By MONICA BUSCH | Sentinel & Enterprise
March 4, 2020
LEOMINSTER — Donata Martin, executive director of the Boys & Girls Club of Leominster, Fitchburg and Gardner, received a Black Excellence on the Hill award last month, when she was honored for her work with North Central Mass. youth.
“Each and every day, Ms. Martin works with her team to inspire and enable all young people, especially those who need us most, to realize their full potential as productive, responsible, and caring citizens,” read a description of her from the event’s Feb. 11 program.
Martin was nominated for the award by state Reps. Natalie Higgins, D-Leominster, and Susannah Whipps, R-Athol.

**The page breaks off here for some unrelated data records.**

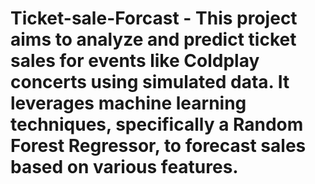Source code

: # Ticket-sale-Forcast - This project aims to analyze and predict ticket sales for events like Coldplay concerts using simulated data. It leverages machine learning techniques, specifically a Random Forest Regressor, to forecast sales based on various features.
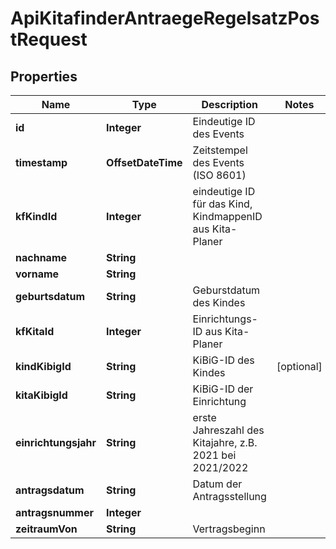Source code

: 

# ApiKitafinderAntraegeRegelsatzPostRequest


## Properties

| Name | Type | Description | Notes |
|------------ | ------------- | ------------- | -------------|
|**id** | **Integer** | Eindeutige ID des Events |  |
|**timestamp** | **OffsetDateTime** | Zeitstempel des Events (ISO 8601) |  |
|**kfKindId** | **Integer** | eindeutige ID für das Kind, KindmappenID aus Kita-Planer |  |
|**nachname** | **String** |  |  |
|**vorname** | **String** |  |  |
|**geburtsdatum** | **String** | Geburstdatum des Kindes |  |
|**kfKitaId** | **Integer** | Einrichtungs-ID aus Kita-Planer |  |
|**kindKibigId** | **String** | KiBiG-ID des Kindes |  [optional] |
|**kitaKibigId** | **String** | KiBiG-ID der Einrichtung |  |
|**einrichtungsjahr** | **String** | erste Jahreszahl des Kitajahre, z.B. 2021 bei 2021/2022 |  |
|**antragsdatum** | **String** | Datum der Antragsstellung |  |
|**antragsnummer** | **Integer** |  |  |
|**zeitraumVon** | **String** | Vertragsbeginn |  |



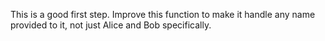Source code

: This is a good first step. Improve this function to make it handle any name provided to it, not just Alice and Bob specifically.
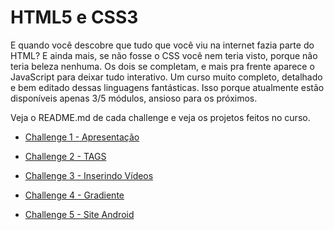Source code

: <img src="">

# HTML5 e CSS3

<p> E quando você descobre que tudo que você viu na internet fazia parte do HTML? E ainda mais, se não fosse o CSS você nem teria visto, porque não teria beleza nenhuma. 
  Os dois se completam, e mais pra frente aparece o JavaScript para deixar tudo interativo. Um curso muito completo, detalhado e bem editado dessas linguagens fantásticas. Isso 
  porque atualmente estão disponíveis apenas 3/5 módulos, ansioso para os próximos. </p>
  <p> Veja o README.md de cada challenge e veja os projetos feitos no curso.</p>

+ [Challenge 1 - Apresentação](https://github.com/franssa01/Cursos/tree/main/Curso%20em%20V%C3%ADdeo/HTML5%20e%20CSS3/Challenges/Challenges/ch001%20Apresenta%C3%A7ao)

+ [Challenge 2 - TAGS](https://github.com/franssa01/Cursos/tree/main/Curso%20em%20V%C3%ADdeo/HTML5%20e%20CSS3/Challenges/Challenges/ch002%20Tags)

+ [Challenge 3 - Inserindo Vídeos](https://github.com/franssa01/Cursos/tree/main/Curso%20em%20V%C3%ADdeo/HTML5%20e%20CSS3/Challenges/Challenges/ch003%20Inserindo%20v%C3%ADdeos)

+ [Challenge 4 - Gradiente](https://github.com/franssa01/Cursos/tree/main/Curso%20em%20V%C3%ADdeo/HTML5%20e%20CSS3/Challenges/Challenges/ch004%20Gradiente%20em%20CSS)

+ [Challenge 5 - Site Android](https://github.com/franssa01/Cursos/tree/main/Curso%20em%20V%C3%ADdeo/HTML5%20e%20CSS3/Challenges/Challenges/ch005%20Site)
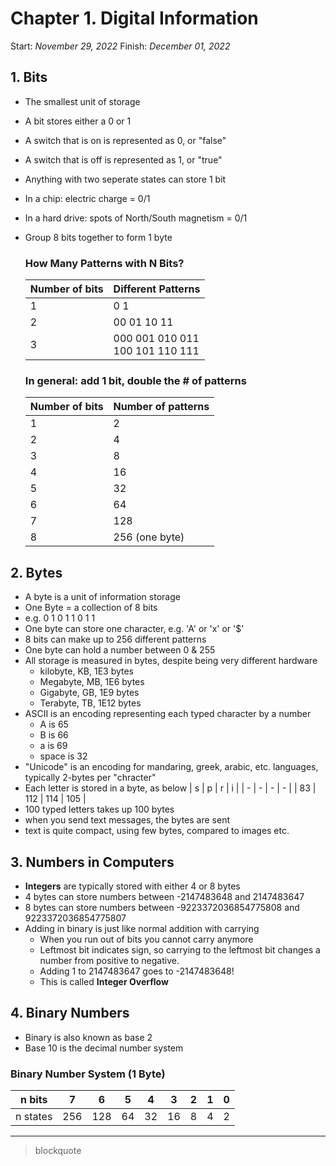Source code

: # Chapter 1. Digital Information

Start: _November 29, 2022_
Finish: _December 01, 2022_

## 1. Bits

- The smallest unit of storage
- A bit stores either a 0 or 1
- A switch that is on is represented as 0, or "false"
- A switch that is off is represented as 1, or "true"
- Anything with two seperate states can store 1 bit
- In a chip: electric charge = 0/1
- In a hard drive: spots of North/South magnetism = 0/1
- Group 8 bits together to form 1 byte

  ### How Many Patterns with N Bits?

  | Number of bits | Different Patterns                   |
  | -------------- | ------------------------------------ |
  | 1              | 0 1                                  |
  | 2              | 00 01 10 11                          |
  | 3              | 000 001 010 011<br />100 101 110 111 |

  ### In general: add 1 bit, double the # of patterns

  | Number of bits | Number of patterns |
  | -------------- | ------------------ |
  | 1              | 2                  |
  | 2              | 4                  |
  | 3              | 8                  |
  | 4              | 16                 |
  | 5              | 32                 |
  | 6              | 64                 |
  | 7              | 128                |
  | 8              | 256 (one byte)     |

## 2. Bytes

- A byte is a unit of information storage
- One Byte = a collection of 8 bits
- e.g. 0 1 0 1 1 0 1 1
- One byte can store one character, e.g. 'A' or 'x' or '$'
- 8 bits can make up to 256 different patterns
- One byte can hold a number between 0 & 255
- All storage is measured in bytes, despite being very different hardware
  - kilobyte, KB, 1E3 bytes
  - Megabyte, MB, 1E6 bytes
  - Gigabyte, GB, 1E9 bytes
  - Terabyte, TB, 1E12 bytes
- ASCII is an encoding representing each typed character by a number
  - A is 65
  - B is 66
  - a is 69
  - space is 32
- "Unicode" is an encoding for mandaring, greek, arabic, etc. languages, typically 2-bytes per "chracter"
- Each letter is stored in a byte, as below
  | s | p | r | i |
  | - | - | - | - |
  | 83 | 112 | 114 | 105 |
- 100 typed letters takes up 100 bytes
- when you send text messages, the bytes are sent
- text is quite compact, using few bytes, compared to images etc.

## 3. Numbers in Computers

- **Integers** are typically stored with either 4 or 8 bytes
- 4 bytes can store numbers between -2147483648 and 2147483647
- 8 bytes can store numbers between -9223372036854775808 and 9223372036854775807
- Adding in binary is just like normal addition with carrying
  - When you run out of bits you cannot carry anymore
  - Leftmost bit indicates sign, so carrying to the leftmost bit changes a number from positive to negative.
  - Adding 1 to 2147483647 goes to -2147483648!
  - This is called **Integer Overflow**

## 4. Binary Numbers

- Binary is also known as base 2
- Base 10 is the decimal number system

### Binary Number System (1 Byte)

| n bits   | 7   | 6   | 5   | 4   | 3   | 2   | 1   | 0   |
| -------- | --- | --- | --- | --- | --- | --- | --- | --- |
| n states | 256 | 128 | 64  | 32  | 16  | 8   | 4   | 2   |

---

> blockquote

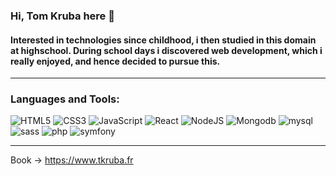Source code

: ### Hi, Tom Kruba here 👋

#### Interested in technologies since childhood, i then studied in this domain at highschool. During school days i discovered web development, which i really enjoyed, and hence decided to pursue this.

-------

### Languages and Tools:
![HTML5](https://icongr.am/devicon/html5-original.svg?size=32&color=currentColor) ![CSS3](https://icongr.am/devicon/css3-original.svg?size=32&color=currentColor) ![JavaScript](https://icongr.am/devicon/javascript-original.svg?size=32&color=currentColor) ![React](https://icongr.am/devicon/react-original.svg?size=32&color=currentColor) ![NodeJS](https://icongr.am/devicon/nodejs-original.svg?size=32&color=currentColor) ![Mongodb](https://icongr.am/devicon/mongodb-original.svg?size=32&color=currentColor) ![mysql](https://icongr.am/devicon/mysql-original.svg?size=32&color=currentColor) ![sass](https://icongr.am/devicon/sass-original.svg?size=32&color=currentColor) ![php](https://icongr.am/devicon/php-original.svg?size=32&color=currentColor) ![symfony](https://icongr.am/devicon/symfony-original.svg?size=32&color=currentColor)

-------

Book → https://www.tkruba.fr
<!--
**tkruba/tkruba** is a ✨ _special_ ✨ repository because its `README.md` (this file) appears on your GitHub profile.

Here are some ideas to get you started:

- 🔭 I’m currently working on ...
- 🌱 I’m currently learning ...
- 👯 I’m looking to collaborate on ...
- 🤔 I’m looking for help with ...
- 💬 Ask me about ...
- 📫 How to reach me: ...
- 😄 Pronouns: ...
- ⚡ Fun fact: ...
-->
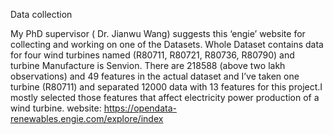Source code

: 
Data collection

My PhD supervisor ( Dr. Jianwu Wang) suggests this ‘engie’ website for collecting and working on one of the Datasets. Whole Dataset  contains data for four wind turbines named (R80711, R80721, R80736, R80790) and  turbine Manufacture is Senvion. There are 218588 (above two lakh observations)  and 49 features in the actual dataset and I’ve taken one turbine (R80711) and separated 12000 data with 13 features for this project.I mostly selected those features that affect electricity power production of a wind turbine.
website: https://opendata-renewables.engie.com/explore/index 


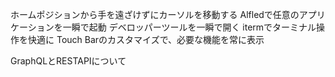 ホームポジションから手を遠ざけずにカーソルを移動する
Alfledで任意のアプリケーションを一瞬で起動
デベロッパーツールを一瞬で開く
itermでターミナル操作を快適に
Touch Barのカスタマイズで、必要な機能を常に表示


GraphQLとRESTAPIについて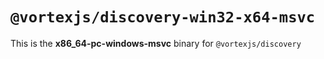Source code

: # `@vortexjs/discovery-win32-x64-msvc`

This is the **x86_64-pc-windows-msvc** binary for `@vortexjs/discovery`
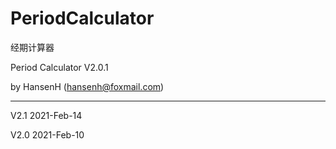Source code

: # PeriodCalculator

经期计算器

Period Calculator V2.0.1

by HansenH  (hansenh@foxmail.com)

------
V2.1 2021-Feb-14

V2.0 2021-Feb-10
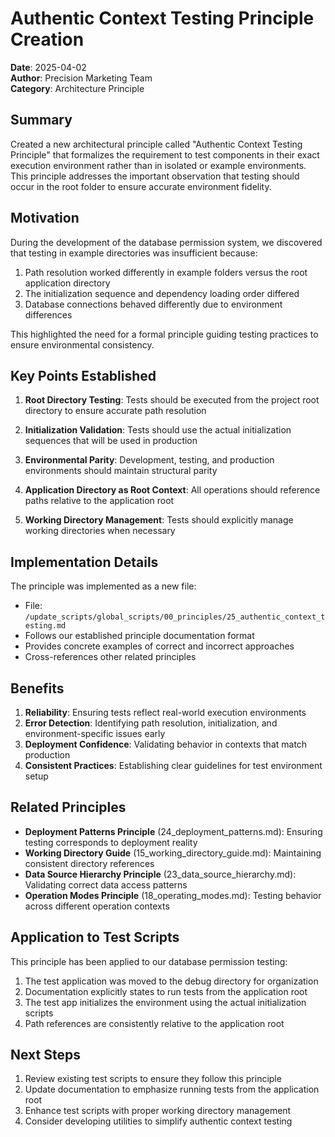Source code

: # Authentic Context Testing Principle Creation

**Date**: 2025-04-02  
**Author**: Precision Marketing Team  
**Category**: Architecture Principle  

## Summary

Created a new architectural principle called "Authentic Context Testing Principle" that formalizes the requirement to test components in their exact execution environment rather than in isolated or example environments. This principle addresses the important observation that testing should occur in the root folder to ensure accurate environment fidelity.

## Motivation

During the development of the database permission system, we discovered that testing in example directories was insufficient because:
1. Path resolution worked differently in example folders versus the root application directory
2. The initialization sequence and dependency loading order differed
3. Database connections behaved differently due to environment differences

This highlighted the need for a formal principle guiding testing practices to ensure environmental consistency.

## Key Points Established

1. **Root Directory Testing**: Tests should be executed from the project root directory to ensure accurate path resolution
   
2. **Initialization Validation**: Tests should use the actual initialization sequences that will be used in production
   
3. **Environmental Parity**: Development, testing, and production environments should maintain structural parity
   
4. **Application Directory as Root Context**: All operations should reference paths relative to the application root
   
5. **Working Directory Management**: Tests should explicitly manage working directories when necessary

## Implementation Details

The principle was implemented as a new file:
- File: `/update_scripts/global_scripts/00_principles/25_authentic_context_testing.md`
- Follows our established principle documentation format
- Provides concrete examples of correct and incorrect approaches
- Cross-references other related principles

## Benefits

1. **Reliability**: Ensuring tests reflect real-world execution environments
2. **Error Detection**: Identifying path resolution, initialization, and environment-specific issues early
3. **Deployment Confidence**: Validating behavior in contexts that match production
4. **Consistent Practices**: Establishing clear guidelines for test environment setup

## Related Principles

- **Deployment Patterns Principle** (24_deployment_patterns.md): Ensuring testing corresponds to deployment reality
- **Working Directory Guide** (15_working_directory_guide.md): Maintaining consistent directory references
- **Data Source Hierarchy Principle** (23_data_source_hierarchy.md): Validating correct data access patterns
- **Operation Modes Principle** (18_operating_modes.md): Testing behavior across different operation contexts

## Application to Test Scripts

This principle has been applied to our database permission testing:
1. The test application was moved to the debug directory for organization
2. Documentation explicitly states to run tests from the application root
3. The test app initializes the environment using the actual initialization scripts
4. Path references are consistently relative to the application root

## Next Steps

1. Review existing test scripts to ensure they follow this principle
2. Update documentation to emphasize running tests from the application root
3. Enhance test scripts with proper working directory management
4. Consider developing utilities to simplify authentic context testing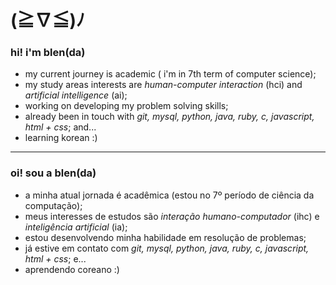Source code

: # (≧∇≦)ﾉ
### hi! i'm blen(da)
- my current journey is academic ( i'm in 7th term of computer science);
- my study areas interests are *human-computer interaction* (hci) and *artificial intelligence* (ai);
- working on developing my problem solving skills;
- already been in touch with *git, mysql, python, java, ruby, c, javascript, html + css*; and...
- learning korean :)
---
### oi! sou a blen(da) 
- a minha atual jornada é acadêmica (estou no 7º período de ciência da computação);
- meus interesses de estudos são *interação humano-computador* (ihc) e *inteligência artificial* (ia);
- estou desenvolvendo minha habilidade em resolução de problemas;
- já estive em contato com *git, mysql, python, java, ruby, c, javascript, html + css*; e...
- aprendendo coreano :)
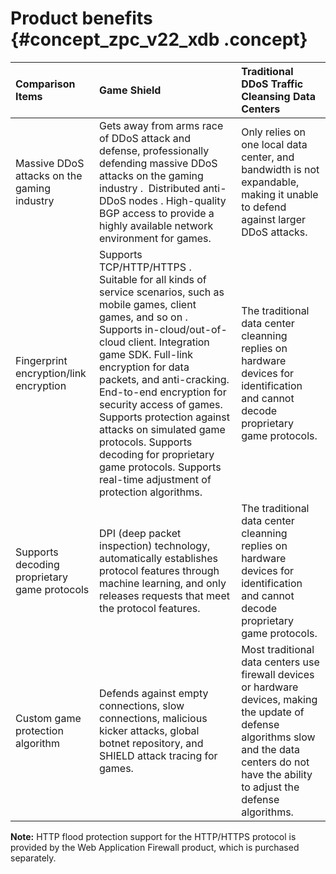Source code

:# Product benefits {#concept_zpc_v22_xdb .concept}

|Comparison Items|Game Shield|Traditional DDoS Traffic Cleansing Data Centers|
|:---------------|:----------|:----------------------------------------------|
|Massive DDoS attacks on the gaming industry|Gets away from arms race of DDoS attack and defense, professionally defending massive DDoS attacks on the gaming industry .  Distributed anti-DDoS nodes . High-quality BGP access to provide a highly available network environment for games.|Only relies on one local data center, and bandwidth is not expandable, making it unable to defend against larger DDoS attacks.|
|Fingerprint encryption/link encryption|Supports TCP/HTTP/HTTPS . Suitable for all kinds of service scenarios, such as mobile games, client games, and so on . Supports in-cloud/out-of-cloud client. Integration game SDK. Full-link encryption for data packets, and anti-cracking. End-to-end encryption for security access of games. Supports protection against attacks on simulated game protocols. Supports decoding for proprietary game protocols. Supports real-time adjustment of protection algorithms.|The traditional data center cleanning replies on hardware devices for identification and cannot decode proprietary game protocols.|
|Supports decoding proprietary game protocols|DPI \(deep packet inspection\) technology, automatically establishes protocol features through machine learning, and only releases requests that meet the protocol features.|The traditional data center cleanning replies on hardware devices for identification and cannot decode proprietary game protocols.|
|Custom game protection algorithm|Defends against empty connections, slow connections, malicious kicker attacks, global botnet repository, and SHIELD attack tracing for games.|Most traditional data centers use firewall devices or hardware devices, making the update of defense algorithms slow and the data centers do not have the ability to adjust the defense algorithms.|

**Note:** HTTP flood protection support for the HTTP/HTTPS protocol is provided by the Web Application Firewall product, which is purchased separately.

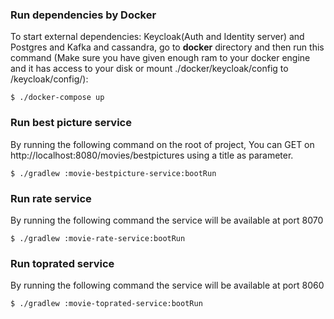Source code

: ### Run dependencies by Docker 
To start external dependencies: Keycloak(Auth and Identity server) and Postgres and Kafka and cassandra, 
go to **docker** directory and then run this command 
(Make sure you have given enough ram to your docker engine and it has access to your disk or mount ./docker/keycloak/config to /keycloak/config/):

    $ ./docker-compose up


### Run best picture service
By running the following command on the root of project, You can GET on http://localhost:8080/movies/bestpictures using a title as parameter.

    $ ./gradlew :movie-bestpicture-service:bootRun

### Run rate service
By running the following command the service will be available at port 8070

    $ ./gradlew :movie-rate-service:bootRun

### Run toprated service
By running the following command the service will be available at port 8060

    $ ./gradlew :movie-toprated-service:bootRun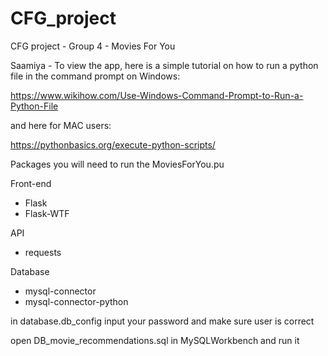 # CFG_project
CFG project - Group 4 - Movies For You

Saamiya - To view the app, here is a simple tutorial on how to run a python file in the command prompt on Windows:

https://www.wikihow.com/Use-Windows-Command-Prompt-to-Run-a-Python-File

and here for MAC users:

https://pythonbasics.org/execute-python-scripts/

Packages you will need to run the MoviesForYou.pu

Front-end
- Flask 
- Flask-WTF

API
- requests

Database
- mysql-connector
- mysql-connector-python


in database.db_config input your password and make sure user is correct

open DB_movie_recommendations.sql in MySQLWorkbench and run it
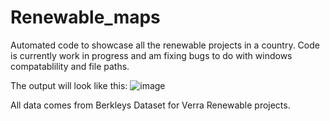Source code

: # Renewable_maps
Automated code to showcase all the renewable projects in a country.  Code is currently work in progress and am fixing bugs to do with windows compatablility and file paths.

The output will look like this:
![image](https://github.com/HumzahAliQazilbash/Renewable_maps/assets/152615068/dcebe9b6-ee98-494e-b523-172a663d5a9f)

All data comes from Berkleys Dataset for Verra Renewable projects.
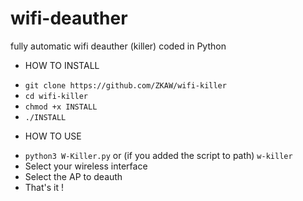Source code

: # wifi-deauther
fully automatic wifi deauther (killer) coded in Python

* HOW TO INSTALL

- `git clone https://github.com/ZKAW/wifi-killer`
- `cd wifi-killer`
- `chmod +x INSTALL`
- `./INSTALL`

* HOW TO USE

- `python3 W-Killer.py` or (if you added the script to path) `w-killer`
- Select your wireless interface
- Select the AP to deauth
- That's it !
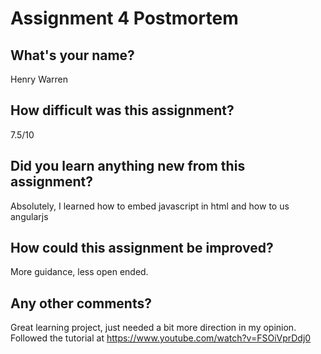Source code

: # Assignment 4 Postmortem

## What's your name?
Henry Warren


## How difficult was this assignment?
7.5/10


## Did you learn anything new from this assignment?
Absolutely, I learned how to embed javascript in html and how to us angularjs


## How could this assignment be improved?
More guidance, less open ended.


## Any other comments?
Great learning project, just needed a bit more direction in my opinion.
Followed the tutorial at https://www.youtube.com/watch?v=FSOiVprDdj0
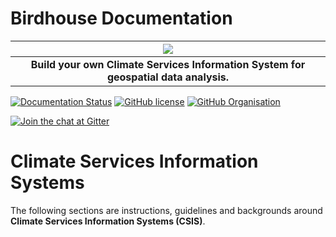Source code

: # Birdhouse Documentation

| ![](images/birdhouse-ecosphere.svg) |
| :--: |
| **Build your own Climate Services Information System for geospatial data analysis.** |

[![Documentation Status](https://img.shields.io/badge/docs-latest-brightgreen.svg)](http://birdhouse.readthedocs.io/en/latest/?badge=latest)
[![GitHub license](https://img.shields.io/github/license/bird-house/birdhouse2-docs.svg)](https://github.com/bird-house/birdhouse2-docs/blob/main/LICENSE)
[![GitHub Organisation](https://img.shields.io/github/license/bird-house/birdhouse2-docs.svg)](https://github.com/bird-house/birdhouse2-docs/blob/main/LICENSE)

[![Join the chat at Gitter](https://badges.gitter.im/bird-house/birdhouse.svg)](https://gitter.im/bird-house/birdhouse?utm_source=badge&utm_medium=badge&utm_campaign=pr-badge&utm_content=badge)


# Climate Services Information Systems

The following sections are instructions, guidelines and backgrounds around **Climate Services Information Systems (CSIS)**.

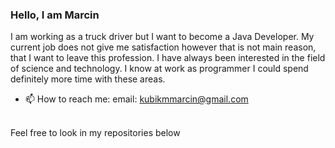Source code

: <!--
**MarcinKubik/MarcinKubik** is a ✨ _special_ ✨ repository because its `README.md` (this file) appears on your GitHub profile.

Here are some ideas to get you started:

- 🔭 I’m currently working on ...
- 🌱 I’m currently learning ... 
- 👯 I’m looking to collaborate on ...
- 🤔 I’m looking for help with ...
- 💬 Ask me about ...
- 📫 How to reach me: ...
- 😄 Pronouns: ...
- ⚡ Fun fact: ...
-->
### Hello, I am Marcin
I am working as a truck driver but I want to become a Java Developer. My current job does not give me satisfaction however that is not main reason, that I want to leave this profession. I have always been interested in the field of science and technology. I know at work as programmer I could spend definitely more time with these areas.
- 📫 How to reach me: email: kubikmmarcin@gmail.com
<br>
Feel free to look in my repositories below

“It was quite an honor to be recognized by the state folks,” Martin said on Wednesday. She said that while she works with state officials, “you never really know how much people notice.”
Martin was named executive director of her local Boys & Girls Club branch in 2009, and since then she has worked to promote intensive and extensive Science, Technology, Engineering, Arts and Mathematics (STEAM) program at their facility.
In part, she said, this is the product of her own love for science, which she said began when she was a child and would attend events at the Boston Museum of Science.
“I just felt that if I had that excitement as a child, other children would as well, and that’s what we’ve found here — that they do,” Martin said.
Sparking that interest in children at the Boys & Girls Club, she said, is also about promoting basic critical thinking and problem solving skills, even if club members don’t necessarily realize at first that that’s what they’re learning.
“They really do need to problem solve, so they learn the engineering method and the scientific method without even knowing that they are learning engineering or scientific methods,” Martin said.
Martin is visibly enthusiastic when describing the multitude of STEAM programming available to club members, and grows excited when sharing her hopes for expanding their offerings. One area she really wants to get into is artificial intelligence (AI), building on already extensive and accomplished robotics and coding programming.
In the art realm, she said, she’d like to start incorporating more music, and possibly drama.
She likened children’s brains to chalkboards that she and other staff members have the opportunity to write on.
“You expose them to as much as you can educationally and see where it goes,” Martin said. “And you really do spark a lot of interest in different fields.”
The Boys & Girls Club provides programming for children and teens, many of whom attend the center five days a week, and sometimes on Saturday.
Martin said she plans to continue diversifying their project areas for as long as she heads the Twin Cities branch, always working “to open their minds to different fields of science.”